Prigozhin said he was ordering his troops to halt their march on Moscow after reaching a deal to resolve the crisis. The Kremlin announced that it will drop charges against the mercenary leader, who can take refuge in Belarus

Wagner Group chief Yevgeny Prigozhin leaves the Rostov barracks.Photo: ALEXANDER ERMOCHENKO (REUTERS) | Video: EPV

Russia’s war in Ukraine has escalated to a new level. In a shock twist, a rebellion led by Wagner Group chief Yevgeny Prigozhin appeared on Saturday to develop into a short-lived military coup. After seizing official buildings in the southern city of Rostov-on-Don — which borders Ukraine and is an important logistical hub for the Kremlin’s war effort — and launching a column of armored vehicles towards Moscow, Prigozhin announced Saturday evening that he was halting the march towards the capital and that his soldiers would retreat to their camps “to avoid bloodshed.”

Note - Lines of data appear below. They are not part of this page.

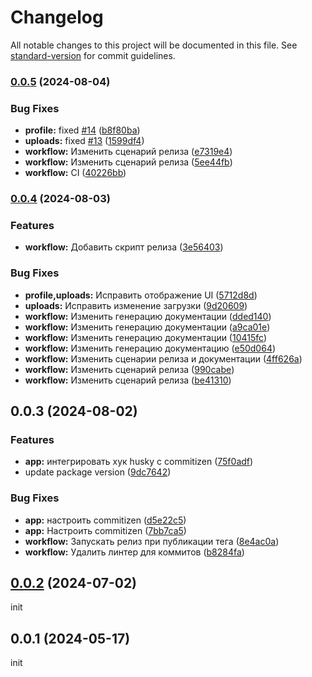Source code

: # Changelog

All notable changes to this project will be documented in this file. See [standard-version](https://github.com/conventional-changelog/standard-version) for commit guidelines.

### [0.0.5](https://github.com/anclaev/spomen-client/compare/v0.0.4...v0.0.5) (2024-08-04)

### Bug Fixes

- **profile:** fixed [#14](https://github.com/anclaev/spomen-client/issues/14) ([b8f80ba](https://github.com/anclaev/spomen-client/commit/b8f80ba1591cadfa73c977c7e811e1e315920389))
- **uploads:** fixed [#13](https://github.com/anclaev/spomen-client/issues/13) ([1599df4](https://github.com/anclaev/spomen-client/commit/1599df4be4fc1130c3fc9feafbbff40ef6c26c5b))
- **workflow:** Изменить сценарий релиза ([e7319e4](https://github.com/anclaev/spomen-client/commit/e7319e4d2ce78f194d4e05e9626c736201845ed6))
- **workflow:** Изменить сценарий релиза ([5ee44fb](https://github.com/anclaev/spomen-client/commit/5ee44fbedd9ee97fce9f7063afd77f47b8fe0b8c))
- **workflow:** CI ([40226bb](https://github.com/anclaev/spomen-client/commit/40226bb9a936abcada3aefe91da36d733e0f2735))

### [0.0.4](https://github.com/anclaev/spomen-client/compare/v0.0.3...v0.0.4) (2024-08-03)

### Features

- **workflow:** Добавить скрипт релиза ([3e56403](https://github.com/anclaev/spomen-client/commit/3e56403a1d2b754cae627f88a276dcd32c450b6e))

### Bug Fixes

- **profile,uploads:** Исправить отображение UI ([5712d8d](https://github.com/anclaev/spomen-client/commit/5712d8d9bec138540103bdebd58d88e6afe5c644))
- **uploads:** Исправить изменение загрузки ([9d20609](https://github.com/anclaev/spomen-client/commit/9d20609948a766e9b2e9789bbccbea5789c6820b))
- **workflow:** Изменить генерацию документации ([dded140](https://github.com/anclaev/spomen-client/commit/dded1405114be332ed949e4ffb5b016b133530ef))
- **workflow:** Изменить генерацию документации ([a9ca01e](https://github.com/anclaev/spomen-client/commit/a9ca01e08e4f1a32ad693360b40eb0108b9d455b))
- **workflow:** Изменить генерацию документации ([10415fc](https://github.com/anclaev/spomen-client/commit/10415fc3b4ada60f71d688e685bf85bd1683ad85))
- **workflow:** Изменить генерацию документацию ([e50d064](https://github.com/anclaev/spomen-client/commit/e50d06432dc681b9c44c36960404f524df9f078a))
- **workflow:** Изменить сценарии релиза и документации ([4ff626a](https://github.com/anclaev/spomen-client/commit/4ff626a6ccf20d9773801100b5a4d04c10e4bfe1))
- **workflow:** Изменить сценарий релиза ([990cabe](https://github.com/anclaev/spomen-client/commit/990cabeed814dcf2c7e29432ea13677ee3125ca4))
- **workflow:** Изменить сценарий релиза ([be41310](https://github.com/anclaev/spomen-client/commit/be41310285073d897c36c218589cdcf72faf1fba))

## 0.0.3 (2024-08-02)

### Features

- **app:** интегрировать хук husky с commitizen ([75f0adf](https://github.com/anclaev/spomen-client/commit/75f0adff1dbdbd7c412b34757b10ba2a11e9d25d))
- update package version ([9dc7642](https://github.com/anclaev/spomen-client/commit/9dc76428298cf07d67e95ea734f0c4a4dc26506f))

### Bug Fixes

- **app:** настроить commitizen ([d5e22c5](https://github.com/anclaev/spomen-client/commit/d5e22c598553e525d4bd40b97b009e5e2a389ba9))
- **app:** Настроить commitizen ([7bb7ca5](https://github.com/anclaev/spomen-client/commit/7bb7ca5eb55e4dfdb760c3732359eb721a4569fa))
- **workflow:** Запускать релиз при публикации тега ([8e4ac0a](https://github.com/anclaev/spomen-client/commit/8e4ac0a14ec0658d547187dbe6652b3c5b5ba742))
- **workflow:** Удалить линтер для коммитов ([b8284fa](https://github.com/anclaev/spomen-client/commit/b8284fa9294f51a12906a4e4191d541b4569dfdd))

## [0.0.2](https://github.com/anclaev/spomen-client/compare/0.0.1...0.0.2) (2024-07-02)

init

## 0.0.1 (2024-05-17)

init
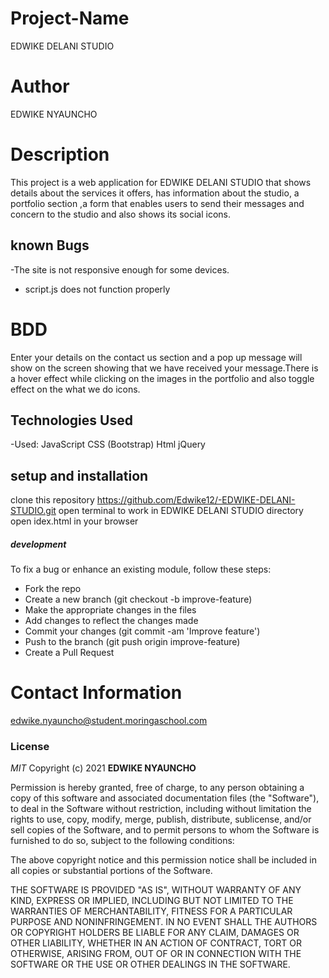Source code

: # Project-Name
EDWIKE DELANI STUDIO

# Author
EDWIKE NYAUNCHO

# Description
This project is a web application for EDWIKE DELANI STUDIO that shows details about the services it offers, has information about the studio, a portfolio section ,a form that enables users to send their messages and concern to the studio and also shows its social icons.



## known Bugs
 -The site is not responsive enough for some devices.
 - script.js does not function properly



# BDD
Enter your details on the contact us section and a pop up message will show on the screen showing that we have received your message.There is a hover effect while clicking on the images in the portfolio and also toggle effect on the what we do icons.


## Technologies Used

-Used:
 JavaScript
 CSS (Bootstrap)
 Html
 jQuery


## setup and installation
clone this repository https://github.com/Edwike12/-EDWIKE-DELANI-STUDIO.git
open terminal to work in EDWIKE DELANI STUDIO directory 
open idex.html in your browser


##### development
To fix a bug or enhance an existing module, follow these steps:
- Fork the repo
- Create a new branch (git checkout -b improve-feature)
- Make the appropriate changes in the files
- Add changes to reflect the changes made
- Commit your changes (git commit -am 'Improve feature')
- Push to the branch (git push origin improve-feature)
- Create a Pull Request


# Contact Information
edwike.nyauncho@student.moringaschool.com

### License

*MIT*
Copyright (c) 2021 **EDWIKE NYAUNCHO**

Permission is hereby granted, free of charge, to any person obtaining a copy of this software and associated documentation files (the "Software"), to deal in the Software without restriction, including without limitation the rights to use, copy, modify, merge, publish, distribute, sublicense, and/or sell copies of the Software, and to permit persons to whom the Software is furnished to do so, subject to the following conditions:

The above copyright notice and this permission notice shall be included in all copies or substantial portions of the Software.

THE SOFTWARE IS PROVIDED "AS IS", WITHOUT WARRANTY OF ANY KIND, EXPRESS OR IMPLIED, INCLUDING BUT NOT LIMITED TO THE WARRANTIES OF MERCHANTABILITY, FITNESS FOR A PARTICULAR PURPOSE AND NONINFRINGEMENT. IN NO EVENT SHALL THE AUTHORS OR COPYRIGHT HOLDERS BE LIABLE FOR ANY CLAIM, DAMAGES OR OTHER LIABILITY, WHETHER IN AN ACTION OF CONTRACT, TORT OR OTHERWISE, ARISING FROM, OUT OF OR IN CONNECTION WITH THE SOFTWARE OR THE USE OR OTHER DEALINGS IN THE SOFTWARE.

At the end of a frenetic day, the Kremlin announced that it planned to drop all charges against Prigozhin and the soldiers who took part in the uprising. And that the Wagner leader, whose whereabouts Putin’s spokesman said were unknown, would be allowed to take refuge in Belarus.

Prigozhin’s rebellion against the Defense Ministry, which turned into the first coup attempt Russia has seen in three decades, has weakened Russian President Vladimir Putin and his regime as it faces the Ukrainian counteroffensive.

“Now the moment has come when blood can be shed,” said Prigozhin in an audio broadcast on one of his Telegram channels. “Therefore, realizing all the responsibility for the fact that Russian blood will be shed from one side, we will turn our convoys around and go in the opposite direction to our field camps.”

According to Western intelligence sources, behind-the-scenes negotiations with the mercenary chief to halt the march took place all day long. Since Saturday morning, Prigozhin escalated his defiance and rebellion by seizing the center of the border town of Rostov-on-Don and then ignored Putin’s warnings to stand down.

Belarusian President Aleksandr Lukashenko claimed credit for negotiating the deal, saying in a statement that an “absolutely profitable and acceptable” agreement had been reached and that he had been given unspecified “security guarantees” for the mercenaries. Prigozhin’s revolt was extremely risky: the businessman does not have the support of the elites.

During Friday night and Saturday day, Prigozhin crossed his own personal Rubicon. Backed into a corner by his escalating dispute with Russian Defense Minister Sergei Shoigu, he launched a rebellion that, even if it has fizzled out now, could not be without consequences. President Putin — who until Saturday had permitted Prigozhin’s quarrels with his defense minister — charged against the mercenaries chief, accusing Prigozhin of treason and “stabbing the Russian people in the back.” He promised to crush the coup, promising to “decisive action” to stabilize the situation.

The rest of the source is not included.